Hunger for acquisitions is on the rise
A buoyant deals market is driving up the prices being paid for businesses by growth-hungry and cash-rich trade buyers and private equity investors.
Nigel Barratt and Ryan Niblock, of HURST Corporate Finance, told business leaders on a Zoom briefing that the number of companies seeking acquisitions has increased significantly over recent months – in stark contrast to the market’s collapse following the first lockdown in March last year.
As a result of this trend valuations, which are generally based on a multiple of a company’s underlying profits – Earnings Before Interest, Taxes, Depreciation and Amortisation (EBITDA) – have risen sharply.
The multiples being paid by trade and private equity buyers have surged, with ecommerce, technology, IT and healthcare businesses in particular commanding higher premiums, said Nigel.
HURST has seen an upsurge in the number of clients mulling acquisitions as well as advising more clients on the sell side.
Focusing on acquisitions in the firm’s latest update on the M&A market, Nigel said clients on the takeover trail are in a good financial position, having made use of government support programmes and because of the availability of cheap debt. Private equity institutions are also cash-rich.
Other factors driving acquisitions include a desire to fuel growth and to diversify, while the impact of Covid-19 has spawned an appetite for new business models, which can be achieved by bringing in new skills, expertise and technology through takeovers.
The rationale for acquiring businesses may also encompass a wish to expand into new sectors and territories, create synergies with target companies, a lack of scope for continued organic growth, to reduce competition and to secure supplies, added Nigel.
Businesses considering a sale themselves down the line may also consider acquisitions a few years beforehand, to boost their market position and add to their skillsets.
Nigel said this is a particular theme for private equity houses, which frequently buy one business and then make acquisitions to create a bigger enterprise that is easier to sell for a higher price.
He said the supply side of the acquisition equation is also buoyant, amid the perception among company owners that we are in a seller’s market.
The pandemic has highlighted the danger of having their entire wealth tied up in their business, while the threat of tax increases – in particular capital gains tax – presents another reason why owners are looking to sell, said Nigel.
Ryan outlined the options for funding acquisitions, pointing out that any surplus cash or debt has a £ for £ impact on the valuation of a business.

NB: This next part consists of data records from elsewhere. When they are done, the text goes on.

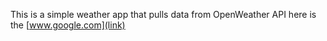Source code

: This is a simple weather app that pulls data from OpenWeather API 
here is the [www.google.com](link)
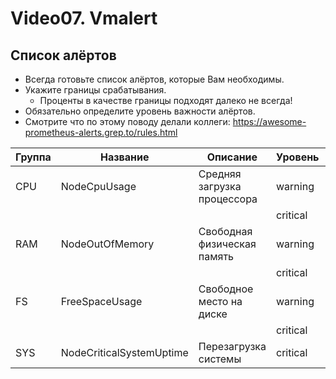 # Video07. Vmalert

## Список алёртов

* Всегда готовьте список алёртов, которые Вам необходимы. 
* Укажите границы срабатывания.
  * Проценты в качестве границы подходят далеко не всегда!
* Обязательно определите уровень важности алёртов.
* Смотрите что по этому поводу делали коллеги: https://awesome-prometheus-alerts.grep.to/rules.html

| Группа | Название | Описание | Уровень | Граница |
| ------ | -------- | -------- | ------- | ------- |
| CPU | NodeCpuUsage | Средняя загрузка процессора | warning | >85 |
|  |  |  | critical | >95 |
| RAM | NodeOutOfMemory | Свободная физическая память | warning | < 10% |
| | | | critical | < 5% |
| FS  | FreeSpaceUsage  | Свободное место на диске | warning | > 92% |
| | | | critical | > 95% |
| SYS | NodeCriticalSystemUptime | Перезагрузка системы | critical | |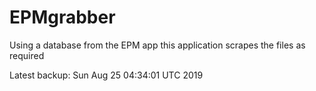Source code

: # EPMgrabber
Using a database from the EPM app this application scrapes the files as required


Latest backup: Sun Aug 25 04:34:01 UTC 2019
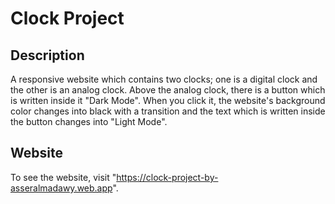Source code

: # Clock Project

## Description

A responsive website which contains two clocks; one is a digital clock and the other is an analog clock. Above the analog clock, there is a button which is written inside it "Dark Mode". When you click it, the website's background color changes into black with a transition and the text which is written inside the button changes into "Light Mode".

## Website

To see the website, visit "https://clock-project-by-asseralmadawy.web.app".
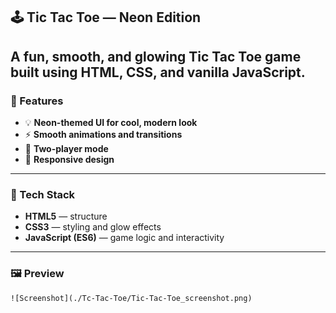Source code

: ## 🕹️ Tic Tac Toe — Neon Edition

A fun, smooth, and glowing **Tic Tac Toe** game built using **HTML, CSS, and vanilla JavaScript**.
---

### 🎨 Features

* 💡 **Neon-themed UI for cool, modern look**
* ⚡ **Smooth animations and transitions**
* 👥 **Two-player mode**
* 📱 **Responsive design**
---

### 🧠 Tech Stack

* **HTML5** — structure
* **CSS3** — styling and glow effects
* **JavaScript (ES6)** — game logic and interactivity
---

### 🖼️ Preview

`![Screenshot](./Tc-Tac-Toe/Tic-Tac-Toe_screenshot.png)`



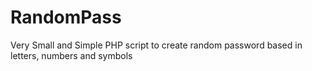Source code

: # RandomPass

Very Small and Simple PHP script to create random password based in letters, numbers and symbols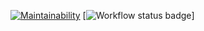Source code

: [![Maintainability](https://api.codeclimate.com/v1/badges/a99a88d28ad37a79dbf6/maintainability)](https://codeclimate.com/github/codeclimate/codeclimate/maintainability)
[![Workflow status badge](https://github.com/aleksey19988/frontend-project-lvl1/workflows/lint/badge.svg)]
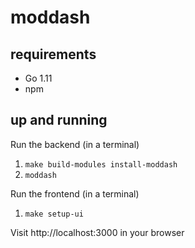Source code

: # moddash

## requirements

* Go 1.11
* npm

## up and running

Run the backend (in a terminal)

1. `make build-modules install-moddash`
1. `moddash`

Run the frontend (in a terminal)

1. `make setup-ui`

Visit http://localhost:3000 in your browser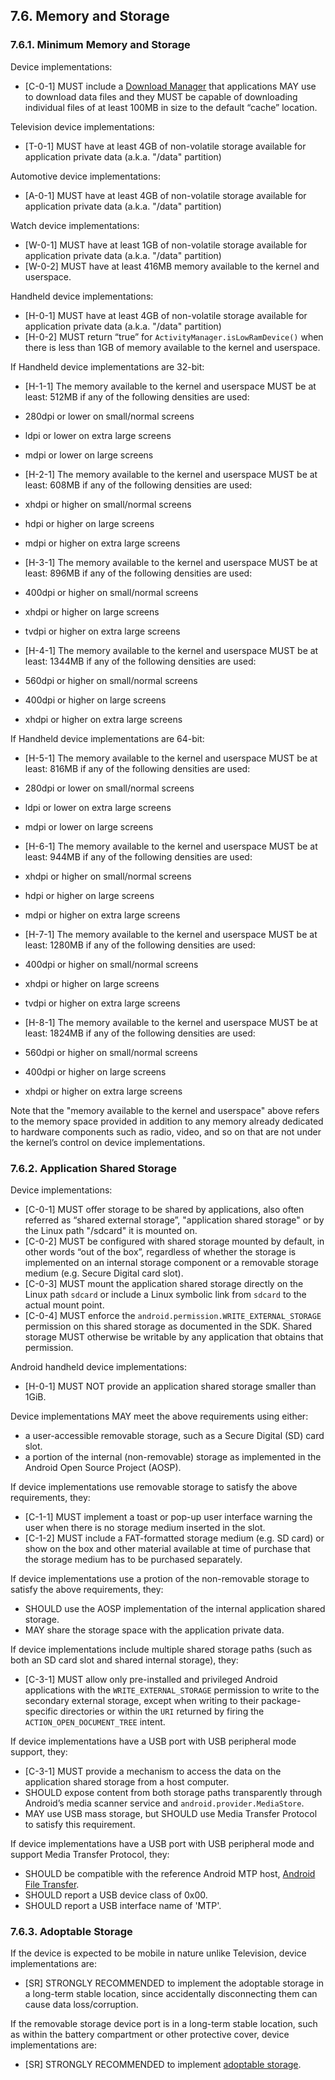 ## 7.6\. Memory and Storage

### 7.6.1\. Minimum Memory and Storage

Device implementations:

*   [C-0-1] MUST include a [Download Manager](
    http://developer.android.com/reference/android/app/DownloadManager.html)
    that applications MAY use to download data files and they MUST be capable of
    downloading individual files of at least 100MB in size to the default
    “cache” location.

Television device implementations:

*   [T-0-1] MUST have at least 4GB of non-volatile storage available for
    application private data (a.k.a. "/data" partition)

Automotive device implementations:

*   [A-0-1] MUST have at least 4GB of non-volatile storage available for
    application private data (a.k.a. "/data" partition)

Watch device implementations:

*   [W-0-1] MUST have at least 1GB of non-volatile storage available for
    application private data (a.k.a. "/data" partition)
*   [W-0-2] MUST have at least 416MB memory available to the kernel and
    userspace.

Handheld device implementations:

*   [H-0-1] MUST have at least 4GB of non-volatile storage available for
    application private data (a.k.a. "/data" partition)
*   [H-0-2] MUST return “true” for `ActivityManager.isLowRamDevice()` when there
    is less than 1GB of memory available to the kernel and userspace.


If Handheld device implementations are 32-bit:

*   [H-1-1] The memory available to the kernel and userspace MUST
be at least: 512MB if any of the following densities are used:

   *   280dpi or lower on small/normal screens
   *   ldpi or lower on extra large screens
   *   mdpi or lower on large screens

*   [H-2-1] The memory available to the kernel and userspace MUST
be at least: 608MB if any of the following densities are used:

   *   xhdpi or higher on small/normal screens
   *   hdpi or higher on large screens
   *   mdpi or higher on extra large screens

*   [H-3-1] The memory available to the kernel and userspace MUST
be at least: 896MB if any of the following densities are used:

   *   400dpi or higher on small/normal screens
   *   xhdpi or higher on large screens
   *   tvdpi or higher on extra large screens

*    [H-4-1] The memory available to the kernel and userspace MUST
be at least: 1344MB if any of the following densities are used:

   *   560dpi or higher on small/normal screens
   *   400dpi or higher on large screens
   *   xhdpi or higher on extra large screens

If Handheld device implementations are 64-bit:

*   [H-5-1] The memory available to the kernel and userspace MUST
be at least: 816MB if any of the following densities are used:

   *   280dpi or lower on small/normal screens
   *   ldpi or lower on extra large screens
   *   mdpi or lower on large screens


*   [H-6-1] The memory available to the kernel and userspace MUST
be at least: 944MB if any of the following densities are used:

   *   xhdpi or higher on small/normal screens
   *   hdpi or higher on large screens
   *   mdpi or higher on extra large screens

*   [H-7-1] The memory available to the kernel and userspace MUST
be at least: 1280MB if any of the following densities are used:

   *  400dpi or higher on small/normal screens
   *  xhdpi or higher on large screens
   *  tvdpi or higher on extra large screens

*    [H-8-1] The memory available to the kernel and userspace MUST
be at least: 1824MB if any of the following densities are used:

   *   560dpi or higher on small/normal screens
   *   400dpi or higher on large screens
   *   xhdpi or higher on extra large screens

Note that the "memory available to the kernel and userspace" above refers to the
memory space provided in addition to any memory already dedicated to hardware
components such as radio, video, and so on that are not under the kernel’s
control on device implementations.

### 7.6.2\. Application Shared Storage

Device implementations:

*   [C-0-1] MUST offer storage to be shared by applications, also often referred
    as “shared external storage”, "application shared storage" or by the Linux
    path "/sdcard" it is mounted on.
*   [C-0-2] MUST be configured with shared storage mounted by default, in other
    words “out of the box”, regardless of whether the storage is implemented on
    an internal storage component or a removable storage medium (e.g. Secure
    Digital card slot).
*   [C-0-3] MUST mount the application shared storage directly on the Linux path
    `sdcard` or include a Linux symbolic link from `sdcard` to the actual mount
    point.
*   [C-0-4] MUST enforce the `android.permission.WRITE_EXTERNAL_STORAGE`
    permission on this shared storage as documented in the SDK. Shared storage
    MUST otherwise be writable by any application that obtains that permission.

Android handheld device implementations:

*   [H-0-1] MUST NOT provide an application shared storage smaller than 1GiB.

Device implementations MAY meet the above requirements using either:

* a user-accessible removable storage, such as a Secure Digital (SD) card slot.
* a portion of the internal (non-removable) storage as implemented in the
  Android Open Source Project (AOSP).

If device implementations use removable storage to satisfy the above
requirements, they:

*   [C-1-1] MUST implement a toast or pop-up user interface warning the user
    when there is no storage medium inserted in the slot.
*   [C-1-2] MUST include a FAT-formatted storage medium (e.g. SD card) or show
    on the box and other material available at time of purchase that the storage
    medium has to be purchased separately.

If device implementations use a protion of the non-removable storage to satisfy
the above requirements, they:

*   SHOULD use the AOSP implementation of the internal application shared
    storage.
*   MAY share the storage space with the application private data.

If device implementations include multiple shared storage paths (such
as both an SD card slot and shared internal storage), they:

*   [C-3-1] MUST allow only pre-installed and privileged Android
applications with the `WRITE_EXTERNAL_STORAGE` permission to
write to the secondary external storage, except when writing to their
package-specific directories or within the `URI` returned by firing the
`ACTION_OPEN_DOCUMENT_TREE` intent.

If device implementations have a USB port with USB peripheral mode support,
they:

*   [C-3-1] MUST provide a mechanism to access the data on the application
    shared storage from a host computer.
*   SHOULD expose content from both storage paths transparently through
    Android’s media scanner service and `android.provider.MediaStore`.
*   MAY use USB mass storage, but SHOULD use Media Transfer Protocol to satisfy
    this requirement.

If device implementations have a USB port with USB peripheral mode and support
Media Transfer Protocol, they:

*   SHOULD be compatible with the reference Android MTP host,
[Android File Transfer](http://www.android.com/filetransfer).
*   SHOULD report a USB device class of 0x00.
*   SHOULD report a USB interface name of 'MTP'.

### 7.6.3\. Adoptable Storage

If the device is expected to be mobile in nature unlike Television,
device implementations are:

*   [SR] STRONGLY RECOMMENDED to implement the adoptable storage in
a long-term stable location, since accidentally disconnecting them can
cause data loss/corruption.

If the removable storage device port is in a long-term stable location,
such as within the battery compartment or other protective cover,
device implementations are:

*   [SR] STRONGLY RECOMMENDED to implement
[adoptable storage](http://source.android.com/devices/storage/adoptable.html).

He also emphasised the need for robust due diligence to verify the state of the target.
“An acquisition can transform your business and increase shareholder value. Get it wrong, and it can be a stressful and a costly mistake.”
Due diligence should examine its finances, tax liabilities, contracts in place, commercial position, insurance cover management skills and technology systems.
A post-deal implementation plan is also essential, taking into account integration of the acquired business, management, cultural alignment, controls, financing and reporting.
The acquisition process will be very time-consuming and extra resources such as trusted adviser can play a crucial role.
Nigel said: “An acquisition can transform your business and increase shareholder value. Get it wrong, and it can be a stressful and a costly mistake.”